RECORDS section start

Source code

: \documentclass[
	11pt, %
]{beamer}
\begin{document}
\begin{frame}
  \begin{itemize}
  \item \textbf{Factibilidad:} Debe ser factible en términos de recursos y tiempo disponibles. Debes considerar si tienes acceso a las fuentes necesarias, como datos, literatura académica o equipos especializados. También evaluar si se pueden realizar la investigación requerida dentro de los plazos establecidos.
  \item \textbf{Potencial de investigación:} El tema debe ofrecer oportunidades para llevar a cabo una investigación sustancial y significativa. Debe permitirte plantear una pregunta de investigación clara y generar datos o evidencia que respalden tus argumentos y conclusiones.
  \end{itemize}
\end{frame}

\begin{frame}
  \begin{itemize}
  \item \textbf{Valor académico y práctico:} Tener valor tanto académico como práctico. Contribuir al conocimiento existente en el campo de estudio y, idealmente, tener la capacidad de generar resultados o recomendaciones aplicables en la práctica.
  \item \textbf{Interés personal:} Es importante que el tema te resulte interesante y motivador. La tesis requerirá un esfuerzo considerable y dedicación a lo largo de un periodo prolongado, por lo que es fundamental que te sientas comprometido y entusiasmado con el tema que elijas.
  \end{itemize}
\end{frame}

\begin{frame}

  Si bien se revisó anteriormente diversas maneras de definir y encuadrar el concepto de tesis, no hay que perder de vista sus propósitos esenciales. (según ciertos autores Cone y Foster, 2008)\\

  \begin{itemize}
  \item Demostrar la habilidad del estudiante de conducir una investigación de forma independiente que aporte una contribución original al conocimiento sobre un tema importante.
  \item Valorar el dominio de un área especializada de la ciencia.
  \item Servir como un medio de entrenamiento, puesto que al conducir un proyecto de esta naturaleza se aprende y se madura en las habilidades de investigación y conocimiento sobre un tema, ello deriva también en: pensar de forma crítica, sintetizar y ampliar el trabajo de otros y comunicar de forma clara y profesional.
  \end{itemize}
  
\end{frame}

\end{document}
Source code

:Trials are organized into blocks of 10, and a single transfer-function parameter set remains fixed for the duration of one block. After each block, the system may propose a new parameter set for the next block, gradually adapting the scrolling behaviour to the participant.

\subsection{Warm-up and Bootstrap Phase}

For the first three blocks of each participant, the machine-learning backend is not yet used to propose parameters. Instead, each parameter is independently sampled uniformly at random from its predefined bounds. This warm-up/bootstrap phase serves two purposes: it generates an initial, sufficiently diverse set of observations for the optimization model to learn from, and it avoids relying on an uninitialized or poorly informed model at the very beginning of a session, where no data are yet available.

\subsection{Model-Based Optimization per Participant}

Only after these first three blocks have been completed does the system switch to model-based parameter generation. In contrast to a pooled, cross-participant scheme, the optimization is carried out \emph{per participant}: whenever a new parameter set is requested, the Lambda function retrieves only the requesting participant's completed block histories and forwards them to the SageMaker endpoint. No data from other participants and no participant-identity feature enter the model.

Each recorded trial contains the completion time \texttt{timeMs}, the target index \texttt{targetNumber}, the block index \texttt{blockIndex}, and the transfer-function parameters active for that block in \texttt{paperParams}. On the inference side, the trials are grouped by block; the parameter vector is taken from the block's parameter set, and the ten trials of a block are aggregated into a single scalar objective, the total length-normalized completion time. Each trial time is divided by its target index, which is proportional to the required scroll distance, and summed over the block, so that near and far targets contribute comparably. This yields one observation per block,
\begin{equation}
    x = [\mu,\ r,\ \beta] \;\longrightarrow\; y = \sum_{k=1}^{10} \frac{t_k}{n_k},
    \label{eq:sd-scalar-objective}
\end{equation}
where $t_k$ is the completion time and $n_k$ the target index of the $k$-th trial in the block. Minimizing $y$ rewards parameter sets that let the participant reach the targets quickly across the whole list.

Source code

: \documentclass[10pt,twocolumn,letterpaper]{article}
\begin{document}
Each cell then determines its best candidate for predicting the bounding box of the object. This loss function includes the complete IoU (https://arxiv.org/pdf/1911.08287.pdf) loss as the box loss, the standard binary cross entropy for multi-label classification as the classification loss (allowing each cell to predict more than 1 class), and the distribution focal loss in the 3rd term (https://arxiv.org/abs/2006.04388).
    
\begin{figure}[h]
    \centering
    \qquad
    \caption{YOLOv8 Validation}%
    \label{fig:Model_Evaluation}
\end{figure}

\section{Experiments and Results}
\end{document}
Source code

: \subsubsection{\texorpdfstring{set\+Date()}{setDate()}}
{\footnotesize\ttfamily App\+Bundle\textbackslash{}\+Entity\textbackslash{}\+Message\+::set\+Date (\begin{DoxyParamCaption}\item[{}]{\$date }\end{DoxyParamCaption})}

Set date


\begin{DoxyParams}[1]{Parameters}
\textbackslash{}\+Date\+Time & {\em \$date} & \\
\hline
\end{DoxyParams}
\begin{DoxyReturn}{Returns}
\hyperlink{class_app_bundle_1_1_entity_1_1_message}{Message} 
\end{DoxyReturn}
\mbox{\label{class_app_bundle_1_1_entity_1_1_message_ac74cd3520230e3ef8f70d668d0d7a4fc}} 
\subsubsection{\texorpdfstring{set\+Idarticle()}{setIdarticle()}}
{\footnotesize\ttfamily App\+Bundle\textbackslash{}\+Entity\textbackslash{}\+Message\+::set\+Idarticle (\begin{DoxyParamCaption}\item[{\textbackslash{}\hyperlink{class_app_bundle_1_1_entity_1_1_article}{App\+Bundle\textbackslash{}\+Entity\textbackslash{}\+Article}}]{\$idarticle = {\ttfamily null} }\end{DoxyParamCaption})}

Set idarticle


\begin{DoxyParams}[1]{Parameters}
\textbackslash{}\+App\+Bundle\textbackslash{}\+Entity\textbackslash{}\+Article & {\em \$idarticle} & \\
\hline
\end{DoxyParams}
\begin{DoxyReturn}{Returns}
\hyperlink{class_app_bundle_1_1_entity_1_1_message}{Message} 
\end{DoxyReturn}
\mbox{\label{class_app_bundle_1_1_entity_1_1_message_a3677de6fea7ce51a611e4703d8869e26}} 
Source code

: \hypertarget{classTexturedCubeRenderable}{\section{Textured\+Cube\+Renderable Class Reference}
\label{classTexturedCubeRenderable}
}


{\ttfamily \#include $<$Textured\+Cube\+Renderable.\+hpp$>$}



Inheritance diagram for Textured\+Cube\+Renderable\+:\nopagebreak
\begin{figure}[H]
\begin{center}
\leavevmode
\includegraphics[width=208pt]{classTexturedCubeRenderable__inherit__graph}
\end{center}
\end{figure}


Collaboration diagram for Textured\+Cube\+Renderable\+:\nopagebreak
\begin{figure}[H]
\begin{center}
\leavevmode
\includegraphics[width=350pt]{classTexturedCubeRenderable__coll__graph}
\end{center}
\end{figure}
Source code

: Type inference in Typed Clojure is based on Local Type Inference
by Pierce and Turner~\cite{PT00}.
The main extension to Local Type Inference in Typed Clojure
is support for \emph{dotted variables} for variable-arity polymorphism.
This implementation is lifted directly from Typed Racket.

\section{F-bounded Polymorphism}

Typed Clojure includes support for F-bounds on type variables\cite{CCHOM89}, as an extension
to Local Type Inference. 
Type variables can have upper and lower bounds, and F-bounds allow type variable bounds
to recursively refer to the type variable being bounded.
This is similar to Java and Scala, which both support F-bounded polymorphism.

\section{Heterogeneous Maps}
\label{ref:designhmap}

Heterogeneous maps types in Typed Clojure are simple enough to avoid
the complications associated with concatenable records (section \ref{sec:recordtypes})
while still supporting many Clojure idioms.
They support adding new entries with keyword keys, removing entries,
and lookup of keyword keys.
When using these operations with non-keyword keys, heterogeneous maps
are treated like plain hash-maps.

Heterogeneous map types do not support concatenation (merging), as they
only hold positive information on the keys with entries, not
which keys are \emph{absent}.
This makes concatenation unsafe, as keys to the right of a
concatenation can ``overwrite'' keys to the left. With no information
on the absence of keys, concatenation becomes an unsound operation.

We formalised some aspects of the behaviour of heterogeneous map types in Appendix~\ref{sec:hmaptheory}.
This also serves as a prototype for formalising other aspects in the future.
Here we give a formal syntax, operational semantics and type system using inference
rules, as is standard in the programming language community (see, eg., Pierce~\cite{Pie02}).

RECORDS section end

#### TASK GOAL
The lines to copy run from the first line of the entries to the line containing "los plazos establecidos."; copy them exactly and output nothing else.

#### ANSWER SPACE
Source code

: \documentclass[
	11pt, %
]{beamer}
\begin{document}
\begin{frame}
  \begin{itemize}
  \item \textbf{Factibilidad:} Debe ser factible en términos de recursos y tiempo disponibles. Debes considerar si tienes acceso a las fuentes necesarias, como datos, literatura académica o equipos especializados. También evaluar si se pueden realizar la investigación requerida dentro de los plazos establecidos.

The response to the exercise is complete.